Among the highlights of the festival’s 2012 lineup, announced Tuesday evening, are two world-première commissions to celebrate the 50th anniversary of the acclaimed Grant Park Chorus.
For his 13th season here, artistic director and principal conductor Carlos Kalmar comes off a banner year gaining hosannas for creativity and performance with his Oregon Symphony at their Carnegie Hall début concert from The New York Times and The New Yorker magazine. Kalmar continues to offer strong programming here with first-time Grant Park offerings of works by Israeli-born Avner Dorman, the late Briton Kenneth Leighton, and New Tango founder Ástor Piazzolla, as well as lesser-played works by Britten, Debussy, Dvořák, and Vaughan Williams, and early 20th century Chicagoan John Alden Carpenter’s Adventures in a Perambulator.

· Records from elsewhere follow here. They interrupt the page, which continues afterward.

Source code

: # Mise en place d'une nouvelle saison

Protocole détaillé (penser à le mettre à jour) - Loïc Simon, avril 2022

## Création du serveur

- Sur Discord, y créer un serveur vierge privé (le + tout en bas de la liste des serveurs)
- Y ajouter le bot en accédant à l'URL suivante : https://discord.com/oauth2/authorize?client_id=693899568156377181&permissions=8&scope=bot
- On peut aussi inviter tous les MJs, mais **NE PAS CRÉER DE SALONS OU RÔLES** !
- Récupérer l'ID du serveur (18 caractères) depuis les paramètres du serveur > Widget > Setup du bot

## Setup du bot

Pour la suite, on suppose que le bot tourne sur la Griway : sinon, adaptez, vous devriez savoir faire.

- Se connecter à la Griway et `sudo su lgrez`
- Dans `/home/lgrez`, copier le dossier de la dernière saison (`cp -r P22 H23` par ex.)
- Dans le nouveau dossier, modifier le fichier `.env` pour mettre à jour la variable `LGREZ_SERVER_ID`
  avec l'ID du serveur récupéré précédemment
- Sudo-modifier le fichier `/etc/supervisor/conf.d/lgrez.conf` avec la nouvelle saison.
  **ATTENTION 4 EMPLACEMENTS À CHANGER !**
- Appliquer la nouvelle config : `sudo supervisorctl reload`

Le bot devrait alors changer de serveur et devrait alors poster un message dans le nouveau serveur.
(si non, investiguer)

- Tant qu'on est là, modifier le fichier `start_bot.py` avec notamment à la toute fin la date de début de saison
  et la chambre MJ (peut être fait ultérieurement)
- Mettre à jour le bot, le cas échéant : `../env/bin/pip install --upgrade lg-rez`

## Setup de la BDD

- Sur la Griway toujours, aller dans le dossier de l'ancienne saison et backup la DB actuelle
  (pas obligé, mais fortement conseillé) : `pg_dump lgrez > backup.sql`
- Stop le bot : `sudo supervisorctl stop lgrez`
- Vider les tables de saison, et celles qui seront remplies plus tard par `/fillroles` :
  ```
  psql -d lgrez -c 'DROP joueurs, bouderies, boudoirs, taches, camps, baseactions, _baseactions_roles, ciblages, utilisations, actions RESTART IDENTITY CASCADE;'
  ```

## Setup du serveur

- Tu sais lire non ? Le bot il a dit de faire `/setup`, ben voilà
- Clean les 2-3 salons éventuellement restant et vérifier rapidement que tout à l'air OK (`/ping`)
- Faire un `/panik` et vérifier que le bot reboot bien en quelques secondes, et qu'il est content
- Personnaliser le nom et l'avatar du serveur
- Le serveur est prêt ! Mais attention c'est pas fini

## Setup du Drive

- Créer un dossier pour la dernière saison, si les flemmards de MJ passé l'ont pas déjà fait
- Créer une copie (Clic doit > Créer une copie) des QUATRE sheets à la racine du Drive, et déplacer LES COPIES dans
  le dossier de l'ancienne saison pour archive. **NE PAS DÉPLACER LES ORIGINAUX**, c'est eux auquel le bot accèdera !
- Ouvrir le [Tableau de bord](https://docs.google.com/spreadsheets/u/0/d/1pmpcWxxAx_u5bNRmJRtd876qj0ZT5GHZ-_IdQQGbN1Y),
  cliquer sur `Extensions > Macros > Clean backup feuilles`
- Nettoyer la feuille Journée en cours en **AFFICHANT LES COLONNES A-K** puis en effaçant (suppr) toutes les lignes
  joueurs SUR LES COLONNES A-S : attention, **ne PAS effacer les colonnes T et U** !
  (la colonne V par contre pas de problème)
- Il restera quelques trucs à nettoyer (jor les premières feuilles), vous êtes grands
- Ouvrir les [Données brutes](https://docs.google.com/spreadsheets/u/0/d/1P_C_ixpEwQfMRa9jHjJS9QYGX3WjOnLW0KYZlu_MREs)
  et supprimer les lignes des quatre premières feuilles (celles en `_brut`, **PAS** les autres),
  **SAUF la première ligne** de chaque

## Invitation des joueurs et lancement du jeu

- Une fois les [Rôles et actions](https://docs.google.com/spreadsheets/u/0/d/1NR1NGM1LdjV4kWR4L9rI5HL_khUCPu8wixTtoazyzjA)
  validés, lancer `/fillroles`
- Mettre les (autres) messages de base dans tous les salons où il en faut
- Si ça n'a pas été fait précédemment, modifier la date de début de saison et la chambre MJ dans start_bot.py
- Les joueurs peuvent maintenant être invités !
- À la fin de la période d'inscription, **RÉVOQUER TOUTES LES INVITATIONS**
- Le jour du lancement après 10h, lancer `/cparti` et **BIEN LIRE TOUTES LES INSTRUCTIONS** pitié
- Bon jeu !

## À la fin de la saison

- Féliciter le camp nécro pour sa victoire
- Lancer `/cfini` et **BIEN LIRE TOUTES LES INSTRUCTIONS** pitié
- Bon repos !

Kalmar also will lead popular works such as Mozart’s Jupiter Symphony, Beethoven’s Fifth, the Brahms Double Concerto, Rimsky-Korsakov’s Scheherazade and Haydn’s oratorio The Seasons. He’ll also helm the annual Lyric Opera of Chicago Ryan Center concert, this year featuring ensembles from Mozart’s Così fan tutte and Richard Strauss’s Der Rosenkavalier, as well as the 1885 Dvořák cantata rarity The Spectre’s Bride for the season finale concerts August 17-18.
Back for his 11th year, chorus master Christopher Bell will join Kalmar in leading the world premiere June 15-16 of Only Converge: An Exaltation of Place, written by American composer Michael Gandolfi and inspired by Chicago history.
On July 6-7, they also will lead the second world première, American-born Sebastian Currier’s Sleepers and Dreamers, which “explores the remote and mysterious world of sleep.”
◆ Other choral highlights: a “Golden Anniversary” spectacular June 29-30 with Carl Orff’s Carmina Burana and Stravinsky’s Les Noces, and on July 20-21, Rossini’s Stabat Mater.
Bell also leads the annual Independence Day concert, this year at 6:30 p.m. July 4.
The chorus also will see the release of its first-ever a cappella CD, American a Cappella, on Chicago’s Cedille Records, featuring world première recordings by seven composers.
◆ Guest conductors and soloists: Rising international conductors James Gaffigan, Belgium’s Koen Kessels, Bulgaria’s Rossen Milanov (a former music director of the Chicago Youth Symphony Orchestra), and the German Jun Märkl make Grant Park débuts. Among débuting singers and instrumentalists are British piano wizard Steven Osborne and German 'cellist Tanja Tetzlaff (with her superstar violinist brother, Christian, returning to the festival). German 'cellist Alban Gerhardt and French piano specialist Pascal Rogé are also back.
◆ Pops programs: Conductor Kevin Stites returns July 13-14 for a Frank Loesser tribute with Broadway soloists to be announced, and composer-conductor George Fenton comes back July 11 for another BBC/Discovery Channel film and music evening, Frozen Planet.
In addition, Grant Park Orchestra musicians will perform at the ticketed appearances in late June of the Paris Opera Ballet at the Harris Theater. To kick off this collaboration, though, the festival will present a free evening June 23 of ballet music at the Pritzker.
Though planned by Kalmar, Bell, and former interim administrator Leigh Levine, this will be the first festival season run by new executive director Paul Winberg.
Concerts are free, but memberships support the festival and can guarantee reserved seating. Memberships start at $75, with seating benefits at $140.